This patch adds a helper drivers can use to submit from a lio
workqueue. This code will then be extended in the next patches to
fix the plugging of backend devices.
Note: I'm only converting vhost/loop initially, but the workqueue
based submission will work for other drivers and have similar
benefits where the main target loops will not end up blocking one
some backend resource. I'll port others when I have more time to
test as I think we might want to make it configurable for some
drivers.
Signed-off-by: Mike Christie <michael.christie@oracle.com>
---
drivers/target/target_core_device.c | 10 ++-
drivers/target/target_core_internal.h | 1 +
drivers/target/target_core_transport.c | 95 +++++++++++++++++++++++++-
include/target/target_core_base.h | 8 ++-
include/target/target_core_fabric.h | 7 ++
5 files changed, 117 insertions(+), 4 deletions(-)
diff --git a/drivers/target/target_core_device.c b/drivers/target/target_core_device.c
index 7787c527aad3..74d3a4896588 100644
--- a/drivers/target/target_core_device.c
+++ b/drivers/target/target_core_device.c
@@ -735,8 +735,14 @@ struct se_device *target_alloc_device(struct se_hba *hba, const char *name)

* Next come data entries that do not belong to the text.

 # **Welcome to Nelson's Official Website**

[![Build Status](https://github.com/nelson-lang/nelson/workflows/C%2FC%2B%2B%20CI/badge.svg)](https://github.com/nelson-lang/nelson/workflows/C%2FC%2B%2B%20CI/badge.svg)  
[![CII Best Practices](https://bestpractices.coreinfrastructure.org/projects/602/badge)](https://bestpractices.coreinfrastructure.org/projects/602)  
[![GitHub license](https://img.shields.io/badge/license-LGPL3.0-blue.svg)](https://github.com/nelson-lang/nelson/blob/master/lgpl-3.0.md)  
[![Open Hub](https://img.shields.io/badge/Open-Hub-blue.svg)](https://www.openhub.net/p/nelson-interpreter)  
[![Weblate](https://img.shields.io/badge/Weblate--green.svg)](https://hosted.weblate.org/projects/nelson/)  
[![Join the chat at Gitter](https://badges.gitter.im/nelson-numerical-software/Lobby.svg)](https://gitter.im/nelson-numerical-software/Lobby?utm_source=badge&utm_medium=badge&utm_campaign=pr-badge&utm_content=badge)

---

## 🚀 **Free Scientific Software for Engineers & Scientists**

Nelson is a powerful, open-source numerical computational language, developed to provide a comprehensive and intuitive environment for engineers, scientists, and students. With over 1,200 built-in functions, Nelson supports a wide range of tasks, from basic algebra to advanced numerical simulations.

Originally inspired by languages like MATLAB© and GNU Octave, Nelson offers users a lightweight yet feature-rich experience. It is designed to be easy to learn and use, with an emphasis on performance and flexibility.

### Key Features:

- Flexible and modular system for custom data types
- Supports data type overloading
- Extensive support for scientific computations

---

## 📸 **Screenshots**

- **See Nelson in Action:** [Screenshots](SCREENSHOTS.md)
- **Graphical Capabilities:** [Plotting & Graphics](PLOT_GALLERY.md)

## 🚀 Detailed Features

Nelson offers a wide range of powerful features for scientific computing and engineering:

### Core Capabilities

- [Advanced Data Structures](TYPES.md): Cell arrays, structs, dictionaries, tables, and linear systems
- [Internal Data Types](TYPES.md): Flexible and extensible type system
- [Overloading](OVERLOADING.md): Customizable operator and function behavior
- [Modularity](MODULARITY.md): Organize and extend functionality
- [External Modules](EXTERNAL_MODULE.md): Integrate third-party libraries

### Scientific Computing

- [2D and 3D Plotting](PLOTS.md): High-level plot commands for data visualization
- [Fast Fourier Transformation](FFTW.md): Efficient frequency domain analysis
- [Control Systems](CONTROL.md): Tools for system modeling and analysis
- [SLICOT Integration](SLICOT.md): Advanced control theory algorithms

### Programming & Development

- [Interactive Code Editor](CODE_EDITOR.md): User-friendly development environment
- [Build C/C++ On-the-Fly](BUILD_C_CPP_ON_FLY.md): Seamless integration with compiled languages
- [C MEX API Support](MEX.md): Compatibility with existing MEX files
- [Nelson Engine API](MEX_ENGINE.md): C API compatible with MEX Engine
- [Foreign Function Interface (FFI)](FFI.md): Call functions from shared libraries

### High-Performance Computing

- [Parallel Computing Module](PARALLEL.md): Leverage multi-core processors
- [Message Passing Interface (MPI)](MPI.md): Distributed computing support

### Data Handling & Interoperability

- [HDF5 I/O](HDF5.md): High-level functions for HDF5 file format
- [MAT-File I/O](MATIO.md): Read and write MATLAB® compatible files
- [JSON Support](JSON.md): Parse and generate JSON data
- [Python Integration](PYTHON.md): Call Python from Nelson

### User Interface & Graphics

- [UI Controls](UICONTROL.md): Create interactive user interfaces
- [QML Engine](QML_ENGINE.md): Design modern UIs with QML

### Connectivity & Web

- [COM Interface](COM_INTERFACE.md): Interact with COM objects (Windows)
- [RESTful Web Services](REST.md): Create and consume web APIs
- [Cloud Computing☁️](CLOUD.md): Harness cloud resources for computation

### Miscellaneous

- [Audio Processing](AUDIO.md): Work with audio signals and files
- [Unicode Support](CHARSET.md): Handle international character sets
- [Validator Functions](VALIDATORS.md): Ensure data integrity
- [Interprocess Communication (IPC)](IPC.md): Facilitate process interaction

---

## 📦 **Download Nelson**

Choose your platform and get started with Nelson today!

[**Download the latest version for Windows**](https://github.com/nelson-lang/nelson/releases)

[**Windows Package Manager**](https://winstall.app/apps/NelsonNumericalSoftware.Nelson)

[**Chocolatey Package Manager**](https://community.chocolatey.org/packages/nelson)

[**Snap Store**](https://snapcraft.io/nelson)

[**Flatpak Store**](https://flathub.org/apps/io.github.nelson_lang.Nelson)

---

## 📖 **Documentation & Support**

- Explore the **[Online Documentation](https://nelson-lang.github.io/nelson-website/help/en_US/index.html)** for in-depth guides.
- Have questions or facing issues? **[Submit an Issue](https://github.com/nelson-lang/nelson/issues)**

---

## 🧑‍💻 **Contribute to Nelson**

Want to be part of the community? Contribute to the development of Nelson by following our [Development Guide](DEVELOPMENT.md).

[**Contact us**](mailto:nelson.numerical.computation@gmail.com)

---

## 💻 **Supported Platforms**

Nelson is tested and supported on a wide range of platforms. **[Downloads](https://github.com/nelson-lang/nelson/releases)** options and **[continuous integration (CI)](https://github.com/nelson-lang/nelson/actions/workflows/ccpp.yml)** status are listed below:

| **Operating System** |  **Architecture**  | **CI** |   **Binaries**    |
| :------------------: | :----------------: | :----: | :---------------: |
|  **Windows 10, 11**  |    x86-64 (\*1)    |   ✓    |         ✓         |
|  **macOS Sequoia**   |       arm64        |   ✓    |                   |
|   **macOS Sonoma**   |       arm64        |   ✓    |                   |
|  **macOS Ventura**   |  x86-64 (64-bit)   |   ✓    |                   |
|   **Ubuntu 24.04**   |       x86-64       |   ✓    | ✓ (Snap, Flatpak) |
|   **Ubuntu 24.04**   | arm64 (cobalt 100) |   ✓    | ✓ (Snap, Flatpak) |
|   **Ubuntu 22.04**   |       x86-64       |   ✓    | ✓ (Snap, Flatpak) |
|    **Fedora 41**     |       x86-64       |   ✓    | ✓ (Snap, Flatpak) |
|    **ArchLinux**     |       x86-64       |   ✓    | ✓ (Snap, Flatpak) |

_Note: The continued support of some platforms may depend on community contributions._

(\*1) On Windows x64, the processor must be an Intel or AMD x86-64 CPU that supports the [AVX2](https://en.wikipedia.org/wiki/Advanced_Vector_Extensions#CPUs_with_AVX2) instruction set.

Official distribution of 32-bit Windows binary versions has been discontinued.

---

dev->queue_cnt = nr_cpu_ids;
for (i = 0; i < dev->queue_cnt; i++) {
- INIT_LIST_HEAD(&dev->queues[i].state_list);
- spin_lock_init(&dev->queues[i].lock);
+ struct se_device_queue *q;
+
+ q = &dev->queues[i];
+ INIT_LIST_HEAD(&q->state_list);
+ spin_lock_init(&q->lock);
+
+ init_llist_head(&q->sq.cmd_list);
+ INIT_WORK(&q->sq.work, target_queued_submit_work);
}
dev->se_hba = hba;
diff --git a/drivers/target/target_core_internal.h b/drivers/target/target_core_internal.h
index e7b3c6e5d574..56f841fd7f04 100644
--- a/drivers/target/target_core_internal.h
+++ b/drivers/target/target_core_internal.h
@@ -153,6 +153,7 @@ void target_qf_do_work(struct work_struct *work);
bool target_check_wce(struct se_device *dev);
bool target_check_fua(struct se_device *dev);
void __target_execute_cmd(struct se_cmd *, bool);
+void target_queued_submit_work(struct work_struct *work);
/* target_core_stat.c */
void target_stat_setup_dev_default_groups(struct se_device *);
diff --git a/drivers/target/target_core_transport.c b/drivers/target/target_core_transport.c
index f19b4b81e3b9..5f33730e3d27 100644
--- a/drivers/target/target_core_transport.c
+++ b/drivers/target/target_core_transport.c
@@ -41,6 +41,7 @@
#include <trace/events/target.h>
static struct workqueue_struct *target_completion_wq;
+static struct workqueue_struct *target_submission_wq;
static struct kmem_cache *se_sess_cache;
struct kmem_cache *se_ua_cache;
struct kmem_cache *t10_pr_reg_cache;
@@ -129,8 +130,15 @@ int init_se_kmem_caches(void)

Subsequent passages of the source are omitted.